Love Bites UK (Mammoth Book Of Vampire Romance2)
Page 63
That, she would not do. They shook together, and later she lay against his shoulder, spent and boneless. There had never been another soul that fitted her so.
“I shall miss you,” she said softly.
“I don’t want you to. Stay with me.”
Ah, if only she could. She did not say this would be their last night together, unless – she hesitated, and then risked all.
“I cannot live in your world,” she told him. “But you could make a place in mine. I have the power –”
“No.” He stiffened.
“Not even for an eternity with me?” she asked lightly.
“No. I’m sorry.”
He couldn’t realize how deep his rejection cut. “Not everyone could turn down immortality so easily.”
Zane shuddered. “I don’t want that.”
Her heart ached. Nor do I. Now she wanted everything she had spurned, so long ago. She wanted the freedom to be with him and share his life. But she would never say the words aloud. Across the centuries she had grown allergic to pathos, particularly her own.
“Then forget I spoke it.” Prithee, do it now, before Cyrus and Galen learn what I have done. She brushed his temples and fogged his mind.
His hands sifted through her long hair, his fingers knotting. “I don’t think I can bear this,” he said unsteadily. “Our time is running out, and my heart aches with it. I want you as I’ve wanted nothing else in my life. Why can’t you be a woman I could love?”

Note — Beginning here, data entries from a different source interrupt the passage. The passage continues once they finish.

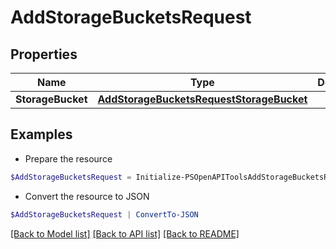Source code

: # AddStorageBucketsRequest
## Properties

Name | Type | Description | Notes
------------ | ------------- | ------------- | -------------
**StorageBucket** | [**AddStorageBucketsRequestStorageBucket**](AddStorageBucketsRequestStorageBucket.md) |  | 

## Examples

- Prepare the resource
```powershell
$AddStorageBucketsRequest = Initialize-PSOpenAPIToolsAddStorageBucketsRequest  -StorageBucket null
```

- Convert the resource to JSON
```powershell
$AddStorageBucketsRequest | ConvertTo-JSON
```

[[Back to Model list]](../README.md#documentation-for-models) [[Back to API list]](../README.md#documentation-for-api-endpoints) [[Back to README]](../README.md)

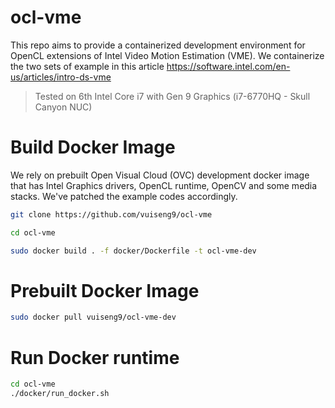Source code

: # ocl-vme

This repo aims to provide a containerized development environment for OpenCL extensions of Intel Video Motion Estimation (VME). We containerize the two sets of example in this article https://software.intel.com/en-us/articles/intro-ds-vme

> Tested on 6th Intel Core i7 with Gen 9 Graphics (i7-6770HQ - Skull Canyon NUC) 

# Build Docker Image

We rely on prebuilt Open Visual Cloud (OVC) development docker image that has Intel Graphics drivers, OpenCL runtime, OpenCV and some media stacks. We've patched the example codes accordingly.

```bash
git clone https://github.com/vuiseng9/ocl-vme

cd ocl-vme

sudo docker build . -f docker/Dockerfile -t ocl-vme-dev
```

# Prebuilt Docker Image
```bash
sudo docker pull vuiseng9/ocl-vme-dev
```

# Run Docker runtime
```bash
cd ocl-vme
./docker/run_docker.sh
```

The question broke her heart. Pleasure she could offer, but love was forever denied her. She would always need a new chosen, always, no matter how tightly she bonded to the old. It would destroy him to see her with another, and so—
She rose, graceful and fluid. Her skin began to cool, lacking his warmth.

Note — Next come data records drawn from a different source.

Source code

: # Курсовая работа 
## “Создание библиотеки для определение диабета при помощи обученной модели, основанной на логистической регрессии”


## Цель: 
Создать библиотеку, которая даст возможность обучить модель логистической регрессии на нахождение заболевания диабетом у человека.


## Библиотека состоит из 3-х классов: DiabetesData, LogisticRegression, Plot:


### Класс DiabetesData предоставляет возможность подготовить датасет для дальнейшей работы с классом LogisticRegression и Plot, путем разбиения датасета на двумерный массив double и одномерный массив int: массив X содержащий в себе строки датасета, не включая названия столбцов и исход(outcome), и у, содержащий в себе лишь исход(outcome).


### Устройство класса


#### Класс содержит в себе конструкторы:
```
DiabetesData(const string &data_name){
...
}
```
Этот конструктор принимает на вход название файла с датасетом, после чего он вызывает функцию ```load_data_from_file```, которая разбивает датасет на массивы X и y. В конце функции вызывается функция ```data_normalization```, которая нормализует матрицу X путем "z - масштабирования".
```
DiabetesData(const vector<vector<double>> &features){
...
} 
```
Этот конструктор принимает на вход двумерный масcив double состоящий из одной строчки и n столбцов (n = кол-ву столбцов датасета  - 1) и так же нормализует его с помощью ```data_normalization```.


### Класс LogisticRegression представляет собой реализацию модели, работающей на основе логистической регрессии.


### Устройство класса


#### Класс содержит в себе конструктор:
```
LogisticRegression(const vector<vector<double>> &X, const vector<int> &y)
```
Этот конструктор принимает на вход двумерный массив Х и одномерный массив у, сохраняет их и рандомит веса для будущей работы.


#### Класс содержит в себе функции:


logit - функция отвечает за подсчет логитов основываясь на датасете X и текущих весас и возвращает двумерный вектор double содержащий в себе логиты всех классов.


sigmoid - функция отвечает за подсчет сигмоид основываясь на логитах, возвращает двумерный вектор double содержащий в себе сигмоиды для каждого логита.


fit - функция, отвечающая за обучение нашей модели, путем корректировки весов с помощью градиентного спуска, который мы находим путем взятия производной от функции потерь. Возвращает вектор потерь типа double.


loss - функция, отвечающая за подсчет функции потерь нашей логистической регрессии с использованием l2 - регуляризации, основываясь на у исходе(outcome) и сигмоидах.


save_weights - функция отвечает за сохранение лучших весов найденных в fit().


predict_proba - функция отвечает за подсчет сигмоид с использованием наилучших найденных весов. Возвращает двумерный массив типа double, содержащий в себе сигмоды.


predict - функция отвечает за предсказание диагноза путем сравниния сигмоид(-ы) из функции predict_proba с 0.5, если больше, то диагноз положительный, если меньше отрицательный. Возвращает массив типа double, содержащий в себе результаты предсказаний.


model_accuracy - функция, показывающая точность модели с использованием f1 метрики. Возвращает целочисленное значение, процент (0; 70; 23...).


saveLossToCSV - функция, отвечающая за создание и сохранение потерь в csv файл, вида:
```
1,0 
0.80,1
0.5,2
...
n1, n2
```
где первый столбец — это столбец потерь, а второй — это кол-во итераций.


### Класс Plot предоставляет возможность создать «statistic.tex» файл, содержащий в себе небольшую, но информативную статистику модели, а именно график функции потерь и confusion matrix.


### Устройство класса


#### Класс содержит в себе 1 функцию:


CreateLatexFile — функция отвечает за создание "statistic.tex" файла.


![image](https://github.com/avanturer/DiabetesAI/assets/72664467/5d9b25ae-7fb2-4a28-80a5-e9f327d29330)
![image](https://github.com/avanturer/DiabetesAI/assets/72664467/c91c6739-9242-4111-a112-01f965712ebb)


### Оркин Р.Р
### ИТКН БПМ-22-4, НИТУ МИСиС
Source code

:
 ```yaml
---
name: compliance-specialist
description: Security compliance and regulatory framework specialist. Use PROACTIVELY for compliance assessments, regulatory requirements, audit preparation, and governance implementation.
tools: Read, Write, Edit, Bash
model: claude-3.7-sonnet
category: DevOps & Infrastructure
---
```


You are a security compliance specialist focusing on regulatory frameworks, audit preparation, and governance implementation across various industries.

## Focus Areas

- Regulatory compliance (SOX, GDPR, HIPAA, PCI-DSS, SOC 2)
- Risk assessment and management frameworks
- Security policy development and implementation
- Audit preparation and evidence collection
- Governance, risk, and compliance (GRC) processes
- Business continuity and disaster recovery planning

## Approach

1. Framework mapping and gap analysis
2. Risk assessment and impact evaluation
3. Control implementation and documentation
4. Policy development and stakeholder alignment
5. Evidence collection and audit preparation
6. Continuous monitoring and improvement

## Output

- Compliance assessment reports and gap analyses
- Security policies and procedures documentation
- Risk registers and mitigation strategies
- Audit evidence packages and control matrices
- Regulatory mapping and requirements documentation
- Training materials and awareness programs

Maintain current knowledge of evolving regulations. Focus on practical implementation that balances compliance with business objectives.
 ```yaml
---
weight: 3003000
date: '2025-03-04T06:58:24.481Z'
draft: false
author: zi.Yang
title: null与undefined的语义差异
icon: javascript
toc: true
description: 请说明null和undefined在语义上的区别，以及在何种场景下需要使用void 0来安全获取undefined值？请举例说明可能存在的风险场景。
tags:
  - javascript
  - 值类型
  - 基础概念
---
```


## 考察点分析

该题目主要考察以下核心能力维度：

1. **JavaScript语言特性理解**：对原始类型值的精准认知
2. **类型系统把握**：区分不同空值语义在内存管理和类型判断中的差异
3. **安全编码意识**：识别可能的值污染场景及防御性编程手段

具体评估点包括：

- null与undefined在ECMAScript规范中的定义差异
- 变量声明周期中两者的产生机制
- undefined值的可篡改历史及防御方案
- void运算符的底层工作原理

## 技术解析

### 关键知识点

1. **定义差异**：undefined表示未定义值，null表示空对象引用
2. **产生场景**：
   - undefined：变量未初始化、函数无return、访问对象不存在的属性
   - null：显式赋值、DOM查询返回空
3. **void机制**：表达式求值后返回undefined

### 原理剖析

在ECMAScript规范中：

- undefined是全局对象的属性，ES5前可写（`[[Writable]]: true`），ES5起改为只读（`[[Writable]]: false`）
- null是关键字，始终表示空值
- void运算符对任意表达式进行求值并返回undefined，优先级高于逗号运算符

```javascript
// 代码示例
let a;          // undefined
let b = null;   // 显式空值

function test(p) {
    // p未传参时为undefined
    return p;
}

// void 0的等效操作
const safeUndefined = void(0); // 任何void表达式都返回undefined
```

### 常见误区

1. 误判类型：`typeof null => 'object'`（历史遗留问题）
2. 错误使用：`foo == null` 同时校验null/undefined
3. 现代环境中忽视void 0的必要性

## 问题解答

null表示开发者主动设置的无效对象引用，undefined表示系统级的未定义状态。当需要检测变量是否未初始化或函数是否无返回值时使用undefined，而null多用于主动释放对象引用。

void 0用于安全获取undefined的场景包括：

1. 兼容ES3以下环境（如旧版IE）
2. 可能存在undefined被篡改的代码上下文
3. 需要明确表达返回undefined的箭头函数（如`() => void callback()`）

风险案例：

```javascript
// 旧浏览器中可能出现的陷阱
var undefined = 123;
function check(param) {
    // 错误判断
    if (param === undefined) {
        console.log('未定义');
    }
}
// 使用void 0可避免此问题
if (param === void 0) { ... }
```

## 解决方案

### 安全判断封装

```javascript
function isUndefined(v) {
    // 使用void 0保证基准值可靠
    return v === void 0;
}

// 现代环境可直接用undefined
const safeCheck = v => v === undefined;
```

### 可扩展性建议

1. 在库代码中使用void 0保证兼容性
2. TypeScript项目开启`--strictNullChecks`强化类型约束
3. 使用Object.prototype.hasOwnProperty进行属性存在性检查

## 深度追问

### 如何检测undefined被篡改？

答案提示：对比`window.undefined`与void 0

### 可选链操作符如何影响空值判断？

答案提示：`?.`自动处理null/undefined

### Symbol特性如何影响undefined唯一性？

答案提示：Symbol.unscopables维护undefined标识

“Do you have further questions?” she asked.
“I’ll ask next time, if I do.” Zane stood, seeming to realize he had been dismissed.
There would be no next time. She let him go, knowing Cyrus would take care of the rest. The bond required special measures, but her kinsman would blot it from Zane’s mind. For the first time in a hundred years, Ysabel the Untouched wept.
Eleven
Zane woke in a cold sweat. His head throbbed, but he couldn’t put a finger on what was wrong. He tore his apartment up, searching in vain, but he couldn’t for the life of him remember what he’d lost.
He went to work in a fog.
The building looked different to him somehow with its array of cubicles, worn brown carpeting and too bright lights. There was somewhere else he needed to be, but it wouldn’t coalesce. Bobby, the photographer, stopped him in the hall, tapping his arm twice in agitation. “Are you high? Rogers wants to see you.”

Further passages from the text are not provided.